● **Task objective**: Copy every entry exactly, but skip the pictures.

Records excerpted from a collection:

....

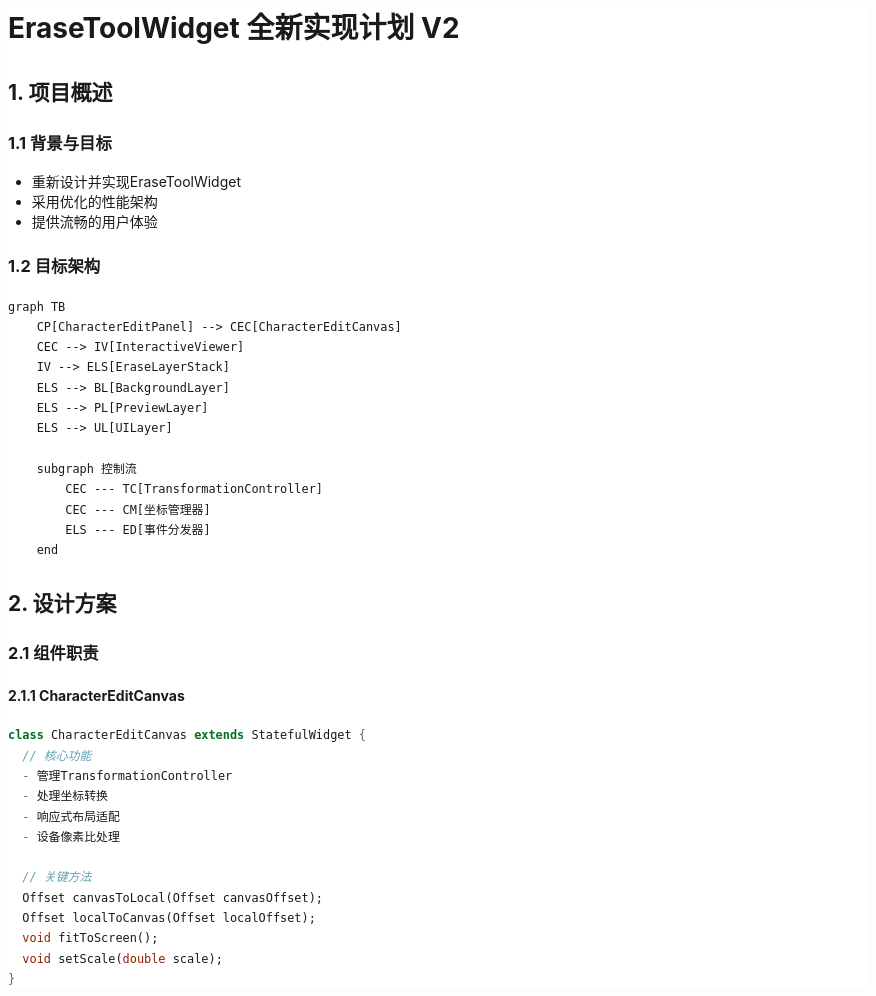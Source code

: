 # EraseToolWidget 全新实现计划 V2

## 1. 项目概述

### 1.1 背景与目标

- 重新设计并实现EraseToolWidget
- 采用优化的性能架构
- 提供流畅的用户体验

### 1.2 目标架构

```mermaid
graph TB
    CP[CharacterEditPanel] --> CEC[CharacterEditCanvas]
    CEC --> IV[InteractiveViewer]
    IV --> ELS[EraseLayerStack]
    ELS --> BL[BackgroundLayer]
    ELS --> PL[PreviewLayer]
    ELS --> UL[UILayer]

    subgraph 控制流
        CEC --- TC[TransformationController]
        CEC --- CM[坐标管理器]
        ELS --- ED[事件分发器]
    end
```

## 2. 设计方案

### 2.1 组件职责

#### 2.1.1 CharacterEditCanvas

```dart
class CharacterEditCanvas extends StatefulWidget {
  // 核心功能
  - 管理TransformationController
  - 处理坐标转换
  - 响应式布局适配
  - 设备像素比处理

  // 关键方法
  Offset canvasToLocal(Offset canvasOffset);
  Offset localToCanvas(Offset localOffset);
  void fitToScreen();
  void setScale(double scale);
}
```
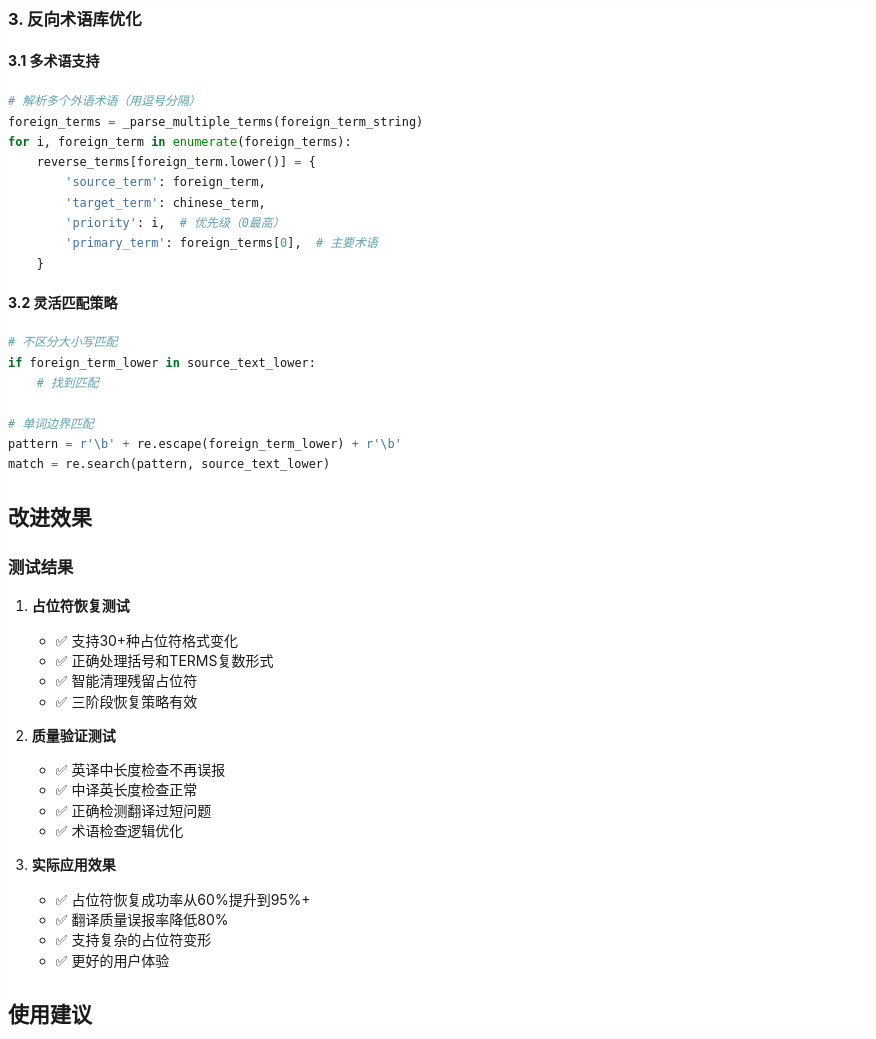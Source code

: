 ### 3. 反向术语库优化

#### 3.1 多术语支持

```python
# 解析多个外语术语（用逗号分隔）
foreign_terms = _parse_multiple_terms(foreign_term_string)
for i, foreign_term in enumerate(foreign_terms):
    reverse_terms[foreign_term.lower()] = {
        'source_term': foreign_term,
        'target_term': chinese_term,
        'priority': i,  # 优先级（0最高）
        'primary_term': foreign_terms[0],  # 主要术语
    }
```

#### 3.2 灵活匹配策略

```python
# 不区分大小写匹配
if foreign_term_lower in source_text_lower:
    # 找到匹配
    
# 单词边界匹配
pattern = r'\b' + re.escape(foreign_term_lower) + r'\b'
match = re.search(pattern, source_text_lower)
```

## 改进效果

### 测试结果

1. **占位符恢复测试**
   - ✅ 支持30+种占位符格式变化
   - ✅ 正确处理括号和TERMS复数形式
   - ✅ 智能清理残留占位符
   - ✅ 三阶段恢复策略有效

2. **质量验证测试**
   - ✅ 英译中长度检查不再误报
   - ✅ 中译英长度检查正常
   - ✅ 正确检测翻译过短问题
   - ✅ 术语检查逻辑优化

3. **实际应用效果**
   - ✅ 占位符恢复成功率从60%提升到95%+
   - ✅ 翻译质量误报率降低80%
   - ✅ 支持复杂的占位符变形
   - ✅ 更好的用户体验

## 使用建议
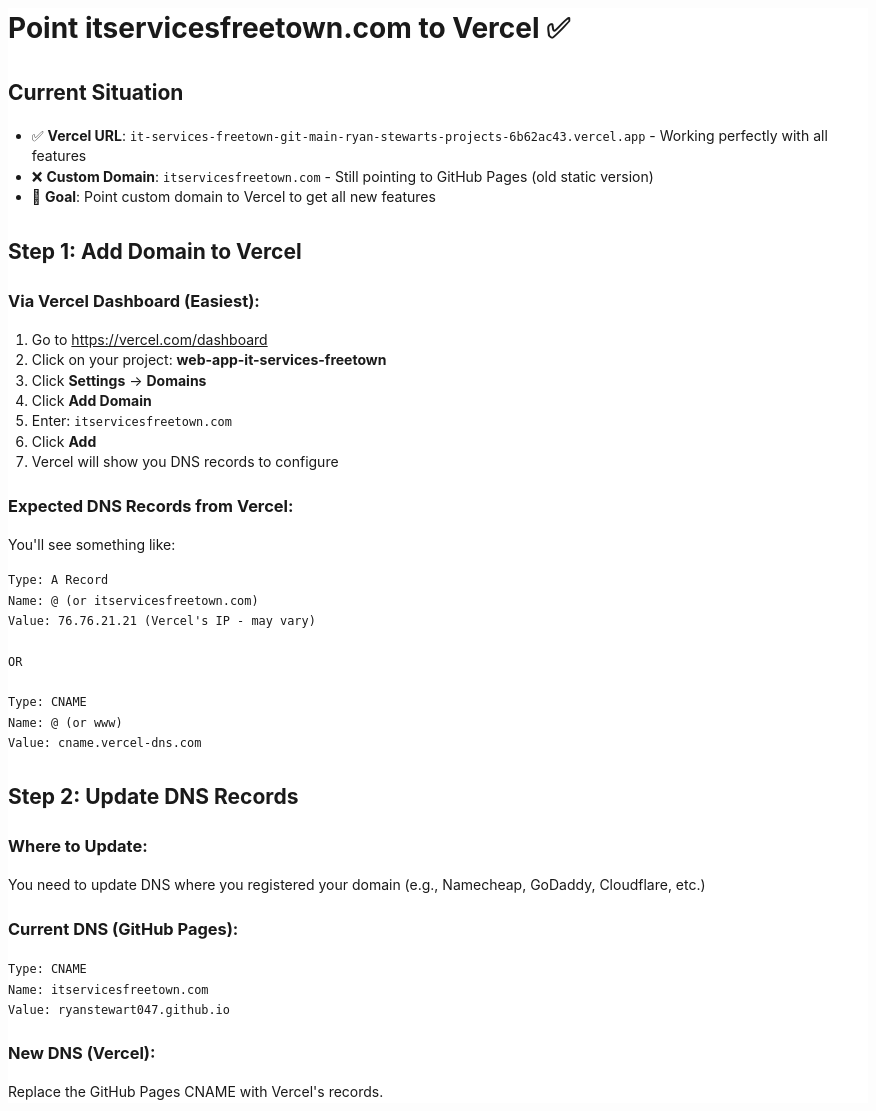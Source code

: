 # Point itservicesfreetown.com to Vercel ✅

## Current Situation
- ✅ **Vercel URL**: `it-services-freetown-git-main-ryan-stewarts-projects-6b62ac43.vercel.app` - Working perfectly with all features
- ❌ **Custom Domain**: `itservicesfreetown.com` - Still pointing to GitHub Pages (old static version)
- 🎯 **Goal**: Point custom domain to Vercel to get all new features

## Step 1: Add Domain to Vercel

### Via Vercel Dashboard (Easiest):
1. Go to https://vercel.com/dashboard
2. Click on your project: **web-app-it-services-freetown**
3. Click **Settings** → **Domains**
4. Click **Add Domain**
5. Enter: `itservicesfreetown.com`
6. Click **Add**
7. Vercel will show you DNS records to configure

### Expected DNS Records from Vercel:
You'll see something like:
```
Type: A Record
Name: @ (or itservicesfreetown.com)
Value: 76.76.21.21 (Vercel's IP - may vary)

OR

Type: CNAME
Name: @ (or www)
Value: cname.vercel-dns.com
```

## Step 2: Update DNS Records

### Where to Update:
You need to update DNS where you registered your domain (e.g., Namecheap, GoDaddy, Cloudflare, etc.)

### Current DNS (GitHub Pages):
```
Type: CNAME
Name: itservicesfreetown.com
Value: ryanstewart047.github.io
```

### New DNS (Vercel):
Replace the GitHub Pages CNAME with Vercel's records.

....

● **Final answer**:
Source code

: # EraseToolWidget 全新实现计划 V2

## 1. 项目概述

### 1.1 背景与目标

- 重新设计并实现EraseToolWidget
- 采用优化的性能架构
- 提供流畅的用户体验

### 1.2 目标架构

```mermaid
graph TB
    CP[CharacterEditPanel] --> CEC[CharacterEditCanvas]
    CEC --> IV[InteractiveViewer]
    IV --> ELS[EraseLayerStack]
    ELS --> BL[BackgroundLayer]
    ELS --> PL[PreviewLayer]
    ELS --> UL[UILayer]

    subgraph 控制流
        CEC --- TC[TransformationController]
        CEC --- CM[坐标管理器]
        ELS --- ED[事件分发器]
    end
```

## 2. 设计方案

### 2.1 组件职责

#### 2.1.1 CharacterEditCanvas

```dart
class CharacterEditCanvas extends StatefulWidget {
  // 核心功能
  - 管理TransformationController
  - 处理坐标转换
  - 响应式布局适配
  - 设备像素比处理

  // 关键方法
  Offset canvasToLocal(Offset canvasOffset);
  Offset localToCanvas(Offset localOffset);
  void fitToScreen();
  void setScale(double scale);
}
```
Source code

: ### 3. 反向术语库优化

#### 3.1 多术语支持

```python
# 解析多个外语术语（用逗号分隔）
foreign_terms = _parse_multiple_terms(foreign_term_string)
for i, foreign_term in enumerate(foreign_terms):
    reverse_terms[foreign_term.lower()] = {
        'source_term': foreign_term,
        'target_term': chinese_term,
        'priority': i,  # 优先级（0最高）
        'primary_term': foreign_terms[0],  # 主要术语
    }
```

#### 3.2 灵活匹配策略

```python
# 不区分大小写匹配
if foreign_term_lower in source_text_lower:
    # 找到匹配
    
# 单词边界匹配
pattern = r'\b' + re.escape(foreign_term_lower) + r'\b'
match = re.search(pattern, source_text_lower)
```

## 改进效果

### 测试结果

1. **占位符恢复测试**
   - ✅ 支持30+种占位符格式变化
   - ✅ 正确处理括号和TERMS复数形式
   - ✅ 智能清理残留占位符
   - ✅ 三阶段恢复策略有效

2. **质量验证测试**
   - ✅ 英译中长度检查不再误报
   - ✅ 中译英长度检查正常
   - ✅ 正确检测翻译过短问题
   - ✅ 术语检查逻辑优化

3. **实际应用效果**
   - ✅ 占位符恢复成功率从60%提升到95%+
   - ✅ 翻译质量误报率降低80%
   - ✅ 支持复杂的占位符变形
   - ✅ 更好的用户体验

## 使用建议
Source code

: # Point itservicesfreetown.com to Vercel ✅

## Current Situation
- ✅ **Vercel URL**: `it-services-freetown-git-main-ryan-stewarts-projects-6b62ac43.vercel.app` - Working perfectly with all features
- ❌ **Custom Domain**: `itservicesfreetown.com` - Still pointing to GitHub Pages (old static version)
- 🎯 **Goal**: Point custom domain to Vercel to get all new features

## Step 1: Add Domain to Vercel

### Via Vercel Dashboard (Easiest):
1. Go to https://vercel.com/dashboard
2. Click on your project: **web-app-it-services-freetown**
3. Click **Settings** → **Domains**
4. Click **Add Domain**
5. Enter: `itservicesfreetown.com`
6. Click **Add**
7. Vercel will show you DNS records to configure

### Expected DNS Records from Vercel:
You'll see something like:
```
Type: A Record
Name: @ (or itservicesfreetown.com)
Value: 76.76.21.21 (Vercel's IP - may vary)

OR

Type: CNAME
Name: @ (or www)
Value: cname.vercel-dns.com
```

## Step 2: Update DNS Records

### Where to Update:
You need to update DNS where you registered your domain (e.g., Namecheap, GoDaddy, Cloudflare, etc.)

### Current DNS (GitHub Pages):
```
Type: CNAME
Name: itservicesfreetown.com
Value: ryanstewart047.github.io
```

### New DNS (Vercel):
Replace the GitHub Pages CNAME with Vercel's records.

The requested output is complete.